Mercedes-Benz has been making improvements to its manufacturing facility near Tuscaloosa, Alabama in anticipation of the introduction of the all-new 2015 C-Class. On December 18, Mercedes held a grand opening ceremony for a new 900,000 square foot parts logistics center at the plant. Mercedes claims the $70 million dollar facility will employ 600 people.
Most of those new hires will be contract employees working for outside suppliers, but some will be directly employed by Mercedes as transfers from existing facilities. The facility will handle daily parts deliveries as part of the just-in-time production method. Governor Robert Bentley was in attendance, remarking that “Mercedes has been a great partner for Alabama” since the plant opened. Mercedes began production at the facility in 1997.
Mercedes says that the addition of C-Class production will add about 1,000 employees at the facility in total. That number may increase in 2015, when the company plans to add another SUV to the production line. Auto Evolution claims that new SUV will probably be the next-generation GLK. This is yet to be confirmed by Mercedes, but it seems likely given that the C-Class is built on the same platform. It would also make a logical replacement for the aged and slow-selling R-Class. Mercedes discontinued R-Class sales in the United States last year, but still produces the vehicle in Tuscaloosa for the world market.

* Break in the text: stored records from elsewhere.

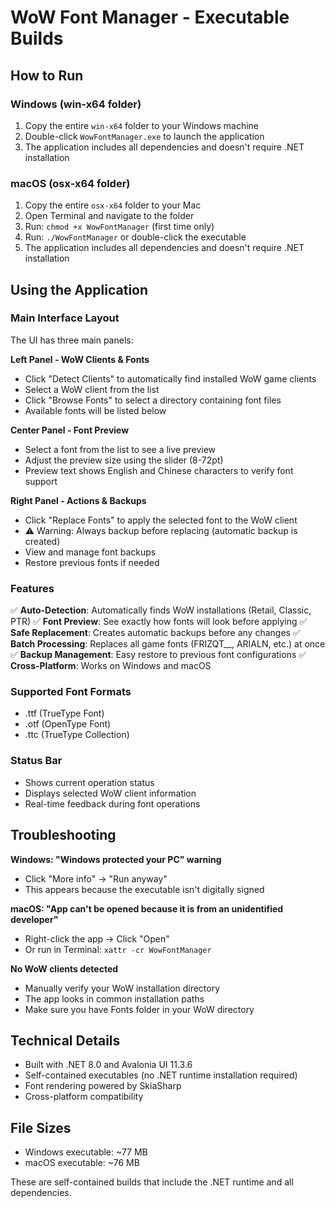 # WoW Font Manager - Executable Builds

## How to Run

### Windows (win-x64 folder)
1. Copy the entire `win-x64` folder to your Windows machine
2. Double-click `WowFontManager.exe` to launch the application
3. The application includes all dependencies and doesn't require .NET installation

### macOS (osx-x64 folder)
1. Copy the entire `osx-x64` folder to your Mac
2. Open Terminal and navigate to the folder
3. Run: `chmod +x WowFontManager` (first time only)
4. Run: `./WowFontManager` or double-click the executable
5. The application includes all dependencies and doesn't require .NET installation

## Using the Application

### Main Interface Layout

The UI has three main panels:

**Left Panel - WoW Clients & Fonts**
- Click "Detect Clients" to automatically find installed WoW game clients
- Select a WoW client from the list
- Click "Browse Fonts" to select a directory containing font files
- Available fonts will be listed below

**Center Panel - Font Preview**
- Select a font from the list to see a live preview
- Adjust the preview size using the slider (8-72pt)
- Preview text shows English and Chinese characters to verify font support

**Right Panel - Actions & Backups**
- Click "Replace Fonts" to apply the selected font to the WoW client
- ⚠️ Warning: Always backup before replacing (automatic backup is created)
- View and manage font backups
- Restore previous fonts if needed

### Features

✅ **Auto-Detection**: Automatically finds WoW installations (Retail, Classic, PTR)
✅ **Font Preview**: See exactly how fonts will look before applying
✅ **Safe Replacement**: Creates automatic backups before any changes
✅ **Batch Processing**: Replaces all game fonts (FRIZQT__, ARIALN, etc.) at once
✅ **Backup Management**: Easy restore to previous font configurations
✅ **Cross-Platform**: Works on Windows and macOS

### Supported Font Formats
- .ttf (TrueType Font)
- .otf (OpenType Font)
- .ttc (TrueType Collection)

### Status Bar
- Shows current operation status
- Displays selected WoW client information
- Real-time feedback during font operations

## Troubleshooting

**Windows: "Windows protected your PC" warning**
- Click "More info" → "Run anyway"
- This appears because the executable isn't digitally signed

**macOS: "App can't be opened because it is from an unidentified developer"**
- Right-click the app → Click "Open"
- Or run in Terminal: `xattr -cr WowFontManager`

**No WoW clients detected**
- Manually verify your WoW installation directory
- The app looks in common installation paths
- Make sure you have Fonts folder in your WoW directory

## Technical Details

- Built with .NET 8.0 and Avalonia UI 11.3.6
- Self-contained executables (no .NET runtime installation required)
- Font rendering powered by SkiaSharp
- Cross-platform compatibility

## File Sizes
- Windows executable: ~77 MB
- macOS executable: ~76 MB

These are self-contained builds that include the .NET runtime and all dependencies.
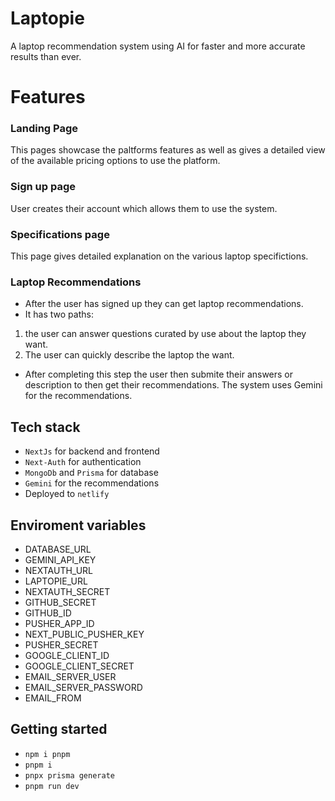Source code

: # Laptopie
A laptop recommendation system using AI for faster and more accurate results than ever.

# Features
### Landing Page

This pages showcase the paltforms features as well as gives a detailed view of the available pricing options to use the platform.

### Sign up page 
User creates their account which allows them to use the system.

### Specifications page
This page gives detailed explanation on the various laptop specifictions.

### Laptop Recommendations
- After the user has signed up they can get laptop recommendations.
- It has two paths:
1. the user can answer questions curated by use about the laptop they want.
2. The user can quickly describe the laptop the want. 
- After completing this step the user then submite their answers or description to then get their recommendations.
The system uses Gemini for the recommendations.

## Tech stack
- `NextJs` for backend and frontend
- `Next-Auth` for authentication
- `MongoDb` and `Prisma` for database
- `Gemini` for the recommendations
- Deployed to `netlify`


## Enviroment variables
- DATABASE_URL
- GEMINI_API_KEY
- NEXTAUTH_URL
- LAPTOPIE_URL
- NEXTAUTH_SECRET
- GITHUB_SECRET
- GITHUB_ID
- PUSHER_APP_ID
- NEXT_PUBLIC_PUSHER_KEY
- PUSHER_SECRET
- GOOGLE_CLIENT_ID
- GOOGLE_CLIENT_SECRET
- EMAIL_SERVER_USER
- EMAIL_SERVER_PASSWORD
- EMAIL_FROM
  
## Getting started
- `npm i pnpm`
- `pnpm i`
- `pnpx prisma generate`
- `pnpm run dev`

The expansion of the Tuscaloosa facility, like the founding of VW’s Chattanooga plant, has created waves in labor relations around the globe. Building cars in Alabama is part of a global production strategy that has seen Mercedes parent company Daimler shift more capacity to America. When Daimler announced plans to transfer C-Class production out of its Sindelfingen, Germany facility back in 2009, it led to mass protests by workers affiliated with the union IG Metall. IG Metall has since backed unionization efforts at both Daimler and VW’s American facilities by the United Auto Workers, out of fear of being undercut by cheaper American labor. The UAW has lobbied Tuscaloosa workers extensively with IG Metall’s assistance, but has had no success thus far. The continued expansion of the facility will undoubtedly focus ever-greater attention on labor relations and compensation at the plant.